Had Kohberger realized that he had left the sheath behind and had returned to search for it? Perhaps, but Kohberger did not find the item, and by 9:32am he was back at his apartment in Pullman, where at 10:31am.

Later that morning, Kohberger left his house again, but this time, traveling south.

Ditching the knife?

Following the breadcrumbs set out in the affidavit, the Daily Mail set out on that same route, south from Pullman towards Lewiston, Idaho, on US Highway 195.

It is a 45-minute drive between Kohberger’s apartment and the location, some 35 miles away, where his cell phone next ‘pinged’ a cellphone tower.

The road he took winds through wheat fields, past the occasional farm, through Colton – population 430 – and Uniontown – population 355.

There are no gas stations, no truck stops, no restaurants or stores – nothing, in short, that would have drawn Kohberger that morning except for what lay at his journey’s end.

Kohberger’s destination that day was an area known locally as Hell’s Canyon – deep in the Lewis-Clark Valley, at the confluence of the Clearwater and Snake Rivers.

He crossed the Clearwater River on Memorial Bridge at approximately 12:26pm, a passage that took him from Washington into Idaho, before he crossed back into Washington state some ten minutes later, driving over the Blue Bridge, which traverses the Snake River.

Both rivers are navigable waterways with a minimum depth of 14 feet and frequently used by barges to transport goods. The junction of the river is often busy with traffic.

Each of these bridge crossings would have provided Kohberger with an opportunity to toss the murder weapon into the waters below. Though it’s also possible that he was headed somewhere else.

Riverbank coffee shop

At roughly 12:36pm, Kohberger arrived near Kate’s Cup of Joe, a small coffee hut in Clarkston, Washington.

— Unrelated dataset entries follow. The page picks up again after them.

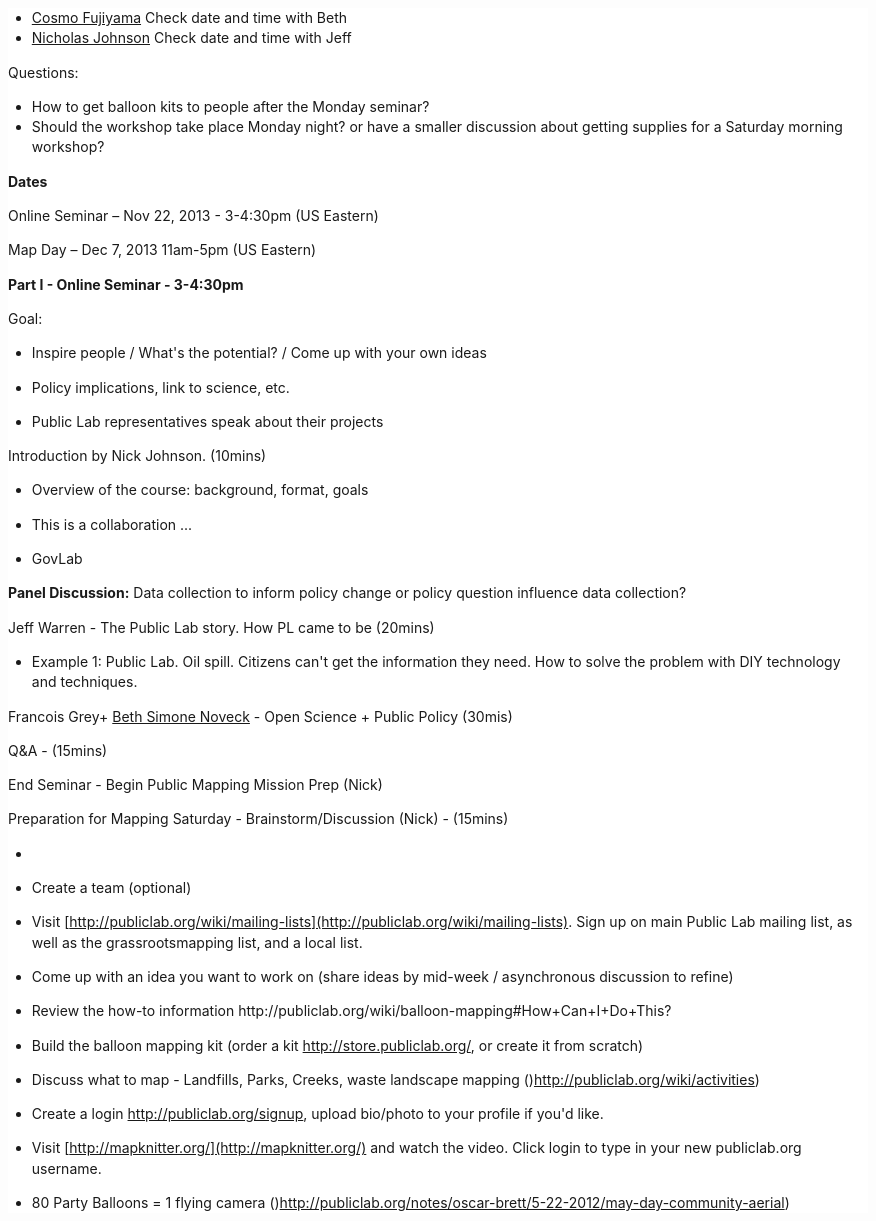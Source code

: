 *   [Cosmo Fujiyama](/ep/profile/FvW0oXx7eF3) Check date and time with Beth 
*   [Nicholas Johnson](/ep/profile/vShCAPyzGUQ) Check date and time with Jeff 

Questions:

*   How to get balloon kits to people after the Monday seminar?
*   Should the workshop take place Monday night? or have a smaller discussion about getting supplies for a Saturday morning workshop?

**Dates**

Online Seminar – Nov 22, 2013 - 3-4:30pm (US Eastern)

Map Day – Dec 7, 2013 11am-5pm (US Eastern)

**Part I - Online Seminar - 3-4:30pm**

Goal:

* Inspire people / What's the potential? / Come up with your own ideas

* Policy implications, link to science, etc. 

* Public Lab representatives speak about their projects

Introduction by Nick Johnson. (10mins)

*   Overview of the course: background, format, goals

*   This is a collaboration ...
*   GovLab

**Panel Discussion:** Data collection to inform policy change or policy question influence data collection?

Jeff Warren - The Public Lab story.  How PL came to be  (20mins)

*   Example 1: Public Lab. Oil spill. Citizens can't get the information they need. How to solve the problem with DIY technology and techniques. 

Francois Grey+ [Beth Simone Noveck](/ep/profile/wfGEqawRtuc) - Open Science + Public Policy (30mis)

Q&A - (15mins)

 End Seminar - Begin Public Mapping Mission Prep (Nick)

Preparation for Mapping Saturday - Brainstorm/Discussion (Nick) - (15mins)

*    

*   Create a team (optional)
*   Visit [](http://publiclab.org/wiki/mailing-lists)[http://publiclab.org/wiki/mailing-lists](http://publiclab.org/wiki/mailing-lists). Sign up on main Public Lab mailing list, as well as the grassrootsmapping list, and a local list. 
*   Come up with an idea you want to work on (share ideas by mid-week / asynchronous discussion to refine)
*   Review the how-to information [](http://publiclab.org/wiki/balloon-mapping#How+Can+I+Do+This?)http://publiclab.org/wiki/balloon-mapping#How+Can+I+Do+This?
*   Build the balloon mapping kit (order a kit [](http://store.publiclab.org/)http://store.publiclab.org/, or create it from scratch)
*   Discuss what to map - Landfills, Parks, Creeks, waste landscape mapping ([](http://publiclab.org/wiki/activities))http://publiclab.org/wiki/activities)
*   Create a login [](http://publiclab.org/signup)http://publiclab.org/signup, upload bio/photo to your profile if you'd like. 
*   Visit [](http://mapknitter.org/)[http://mapknitter.org/](http://mapknitter.org/) and watch the video. Click login to type in your new publiclab.org username. 
*   80 Party Balloons = 1 flying camera ([](http://publiclab.org/notes/oscar-brett/5-22-2012/may-day-community-aerial))http://publiclab.org/notes/oscar-brett/5-22-2012/may-day-community-aerial)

Here, the Daily Mail spoke to a member of staff who was working that Sunday in November. She recalled seeing a car matching the description of Kohberger’s and said that he didn’t stop at coffee hut’s drive-up window but drove past and parked ‘somewhere behind’ the store.

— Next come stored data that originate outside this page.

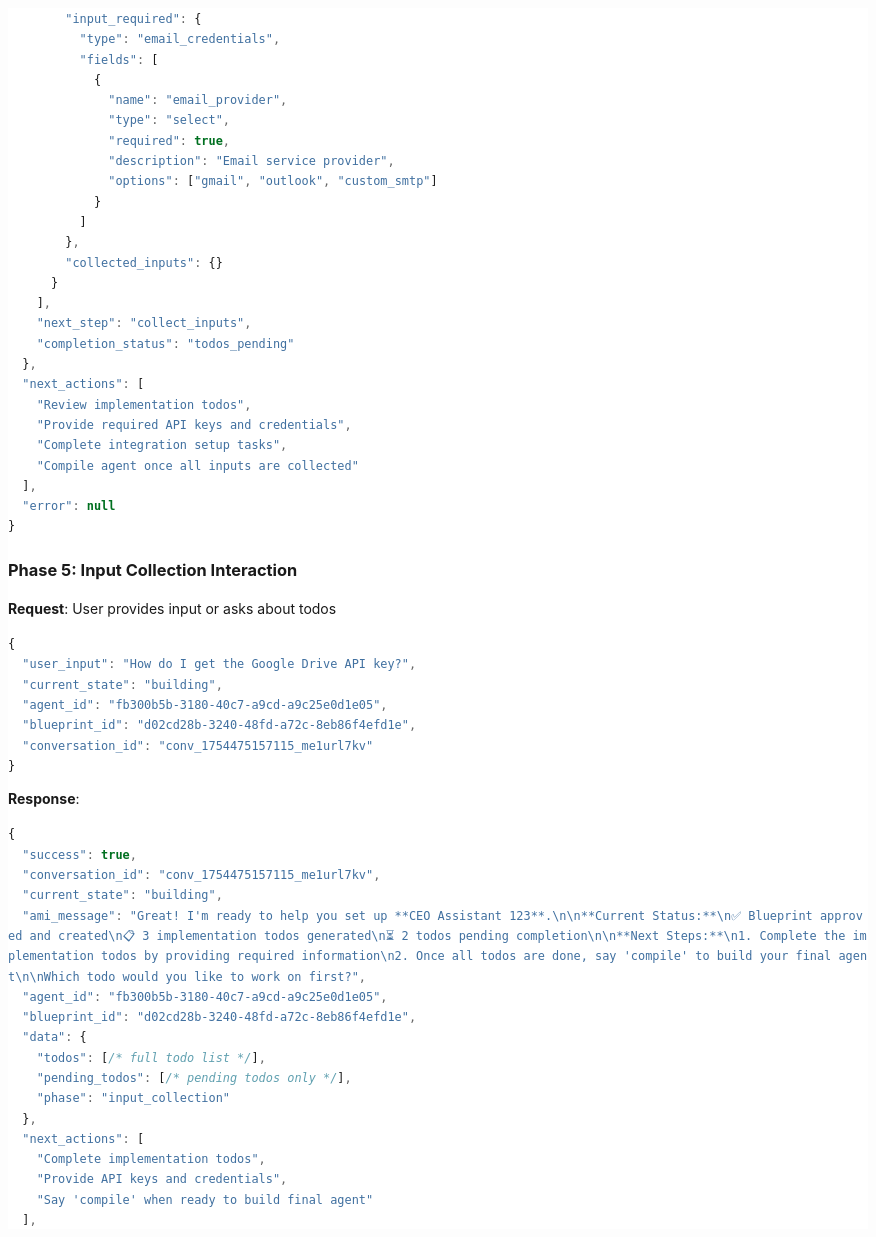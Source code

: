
 ```javascript
        "input_required": {
          "type": "email_credentials",
          "fields": [
            {
              "name": "email_provider",
              "type": "select",
              "required": true,
              "description": "Email service provider",
              "options": ["gmail", "outlook", "custom_smtp"]
            }
          ]
        },
        "collected_inputs": {}
      }
    ],
    "next_step": "collect_inputs",
    "completion_status": "todos_pending"
  },
  "next_actions": [
    "Review implementation todos",
    "Provide required API keys and credentials",
    "Complete integration setup tasks", 
    "Compile agent once all inputs are collected"
  ],
  "error": null
}
```

### **Phase 5: Input Collection Interaction**

**Request**: User provides input or asks about todos
```javascript
{
  "user_input": "How do I get the Google Drive API key?",
  "current_state": "building",
  "agent_id": "fb300b5b-3180-40c7-a9cd-a9c25e0d1e05",
  "blueprint_id": "d02cd28b-3240-48fd-a72c-8eb86f4efd1e",
  "conversation_id": "conv_1754475157115_me1url7kv"
}
```

**Response**:
```javascript
{
  "success": true,
  "conversation_id": "conv_1754475157115_me1url7kv",
  "current_state": "building",
  "ami_message": "Great! I'm ready to help you set up **CEO Assistant 123**.\n\n**Current Status:**\n✅ Blueprint approved and created\n📋 3 implementation todos generated\n⏳ 2 todos pending completion\n\n**Next Steps:**\n1. Complete the implementation todos by providing required information\n2. Once all todos are done, say 'compile' to build your final agent\n\nWhich todo would you like to work on first?",
  "agent_id": "fb300b5b-3180-40c7-a9cd-a9c25e0d1e05",
  "blueprint_id": "d02cd28b-3240-48fd-a72c-8eb86f4efd1e", 
  "data": {
    "todos": [/* full todo list */],
    "pending_todos": [/* pending todos only */],
    "phase": "input_collection"
  },
  "next_actions": [
    "Complete implementation todos",
    "Provide API keys and credentials",
    "Say 'compile' when ready to build final agent"
  ],
```

  [key: string]: any;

The worker, who declined to be named, told the Daily Mail, ‘I don’t know what he was doing back there, but he was there for a while before he drove off.’

The parking lot behind Kate’s Cup of Joe abuts Granite Lake Park right at the edge of the Clearwater River, which is about a third of a mile wide. The far bank of the river is empty, marked by only rolling hills.

At Kohberger’s plea agreement hearing on July 2, Idaho state prosecutor Bill Thompson noted that this was the area to which Kohberger headed in the hours after the murders – an indication, perhaps, of Thompson’s suspicions that this is where Kohberger disposed of the knife.

Standing on the bank of the Clearwater, you note how quickly the current flows – and how vast it appears. If Kohberger had stood here and hurled the knife out into these waters, he could have done so with fair confidence that it would never be found.

At 12:46pm, Kohberger’s cellphone was picked up again by a cellphone tower outside of an Albertson’s grocery store, a two-minute drive back in the direction from which he had come. There he was captured on closed-circuit surveillance video.

So what was Kohberger doing in the 10 minutes between when he drove past Kate’s Cup of Joe and when he was spotted outside the Albertson’s?

Perhaps, that question will be answered on Wednesday, if Kohberger is required – as his victims’ families insist – that he reveal the full truth of what happened that day.